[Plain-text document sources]
+ + +

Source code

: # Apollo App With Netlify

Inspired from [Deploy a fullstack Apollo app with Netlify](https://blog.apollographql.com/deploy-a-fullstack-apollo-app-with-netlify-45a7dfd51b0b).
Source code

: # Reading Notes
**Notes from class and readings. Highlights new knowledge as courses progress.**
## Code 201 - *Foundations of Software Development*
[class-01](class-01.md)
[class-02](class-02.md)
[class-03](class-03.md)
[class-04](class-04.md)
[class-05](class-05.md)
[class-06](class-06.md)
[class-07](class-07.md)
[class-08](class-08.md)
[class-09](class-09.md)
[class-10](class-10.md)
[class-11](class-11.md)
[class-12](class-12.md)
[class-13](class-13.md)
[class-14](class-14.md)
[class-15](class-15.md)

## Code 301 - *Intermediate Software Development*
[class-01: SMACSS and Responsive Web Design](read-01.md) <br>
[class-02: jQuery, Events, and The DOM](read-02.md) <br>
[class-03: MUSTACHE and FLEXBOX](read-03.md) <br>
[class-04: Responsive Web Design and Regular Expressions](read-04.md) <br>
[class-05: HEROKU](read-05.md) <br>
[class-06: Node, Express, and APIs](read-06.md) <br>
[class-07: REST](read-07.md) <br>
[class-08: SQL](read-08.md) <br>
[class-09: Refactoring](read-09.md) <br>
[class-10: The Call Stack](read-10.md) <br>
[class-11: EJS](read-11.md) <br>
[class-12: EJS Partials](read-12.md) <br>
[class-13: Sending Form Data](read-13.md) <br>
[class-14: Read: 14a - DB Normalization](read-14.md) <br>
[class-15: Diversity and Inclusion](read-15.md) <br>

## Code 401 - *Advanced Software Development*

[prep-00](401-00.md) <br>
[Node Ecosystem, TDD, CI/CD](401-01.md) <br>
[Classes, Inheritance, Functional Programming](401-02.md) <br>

+ + +

## WORK INSTRUCTION:
Your answer should consist of all lines above that include the string "Responsive".

## WRITTEN REPLY:
[class-01: SMACSS and Responsive Web Design](read-01.md) <br>
[class-04: Responsive Web Design and Regular Expressions](read-04.md) <br>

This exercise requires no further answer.